==== INFORMATION

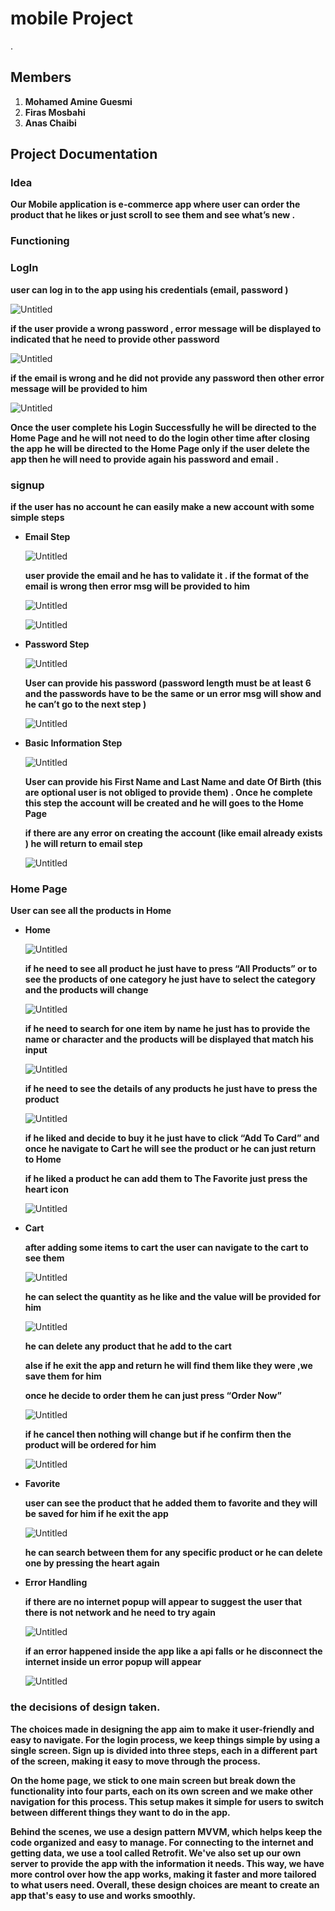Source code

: # mobile Project

.

## Members

1. **Mohamed Amine Guesmi**
2. **Firas Mosbahi**
3. **Anas Chaibi**

## Project Documentation

### Idea

**Our Mobile application is e-commerce app where user can order the product that he likes or just scroll to see them and see what’s new .**

### F**unctioning**

### LogIn

**user can log in to the app using his credentials (email, password )** 

![Untitled](pics/Untitled.png)

**if the user provide a wrong password , error message will be displayed to indicated that he need to provide other password** 

![Untitled](pics/Untitled%201.png)

**if the email is wrong and he did not provide any password then other error message will be provided to him** 

![Untitled](pics/Untitled%202.png)

**Once the user complete his Login Successfully he will be directed to the Home Page and he will not need to do the login other time after closing the app he will be directed to the Home Page only if the user delete the app then he will need to provide again his password and email .**

### signup

**if the user has no account he can easily make a new account with some simple steps** 

- **Email Step**
    
    ![Untitled](pics/Untitled%203.png)
    
    **user provide the email and he has to validate it  . if the format of the email is wrong then error msg will be provided to him**
    
    ![Untitled](pics/Untitled%204.png)
    
    ![Untitled](pics/Untitled%205.png)
    
- **Password Step**
    
    ![Untitled](pics/Untitled%206.png)
    
    **User can provide his password (password length must be at least 6 and the passwords have to be the same or un error msg will show and he can’t go to the next step )**
    
    ![Untitled](pics/Untitled%207.png)
    
- **Basic Information Step**
    
    ![Untitled](pics/Untitled%208.png)
    
    **User can provide his First Name and Last Name and date Of Birth (this are optional user is not obliged to provide them) . Once he complete this step the account will be created and he will goes to the Home Page** 
    
    **if there are any error on creating the account (like email already exists ) he will return to email step** 
    
    ![Untitled](pics/Untitled%209.png)
    

### Home Page

**User can see all the products in Home** 

- **Home**
    
    ![Untitled](pics/Untitled%2010.png)
    
    **if he need to see all product he just have to press “All Products” or to see the products of one category he just have to select the category and the products will change** 
    
    ![Untitled](pics/Untitled%2011.png)
    
    **if he need to search for one item by name he just has to provide the name or character and the products will be displayed that match his input** 
    
    ![Untitled](pics/Untitled%2012.png)
    
    **if he need to see the details of any products he just have to press the product** 
    
    ![Untitled](pics/Untitled%2013.png)
    
    **if he liked and decide to buy it he just have to click “Add To Card” and once he navigate to Cart he will see the product or he can just return to Home** 
    
    **if he liked a product he can add them to The Favorite just press the heart icon** 
    
    ![Untitled](pics/Untitled%2014.png)
    
- **Cart**
    
    **after adding some items to cart the user can navigate to the cart to see them** 
    
    ![Untitled](pics/Untitled%2015.png)
    
    **he can select the quantity as he like and the value will be provided for him** 
    
    ![Untitled](pics/Untitled%2016.png)
    
    **he can delete any product that he add to the cart** 
    
    **alse if he exit the app and return he will find them like they were ,we save them for him**
    
    **once he decide to order them he can just press “Order Now”**
    
    ![Untitled](pics/Untitled%2017.png)
    
    **if he cancel then nothing will change but if he confirm then the product will be ordered for him** 
    
    ![Untitled](pics/Untitled%2018.png)
    
- **Favorite**
    
    **user can see the product that he added them to favorite and they will be saved for him if he exit the app** 
    
    ![Untitled](pics/Untitled%2019.png)
    
    **he can search between them for any specific product or he can delete one by pressing the heart again** 
    
- **Error Handling**
    
    **if there are no internet popup will appear to suggest the user that there is not network and he need to try again** 
    
    ![Untitled](pics/Untitled%2020.png)
    
    **if an error happened inside the app like a api falls or he disconnect the internet inside un error popup will appear** 
    
    ![Untitled](pics/Untitled%2021.png)
    

### the decisions of design taken.

**The choices made in designing the app aim to make it user-friendly and easy to navigate. For the login process, we keep things simple by using a single screen. Sign up is divided into three steps, each in a different part of the screen, making it easy to move through the process.**

**On the home page, we stick to one main screen but break down the functionality into four parts, each on its own screen and we make other navigation for this process. This setup makes it simple for users to switch between different things they want to do in the app.**

**Behind the scenes, we use a design pattern MVVM, which helps keep the code organized and easy to manage. For connecting to the internet and getting data, we use a tool called Retrofit. We've also set up our own server to provide the app with the information it needs. This way, we have more control over how the app works, making it faster and more tailored to what users need. Overall, these design choices are meant to create an app that's easy to use and works smoothly.**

========

▶ EXERCISE REQUIREMENTS
The required output is each line of the entries that contains the word "select".

▶ ANSWER TO THIS EXERCISE
    **if he need to see all product he just have to press “All Products” or to see the products of one category he just have to select the category and the products will change** 
    **he can select the quantity as he like and the value will be provided for him** 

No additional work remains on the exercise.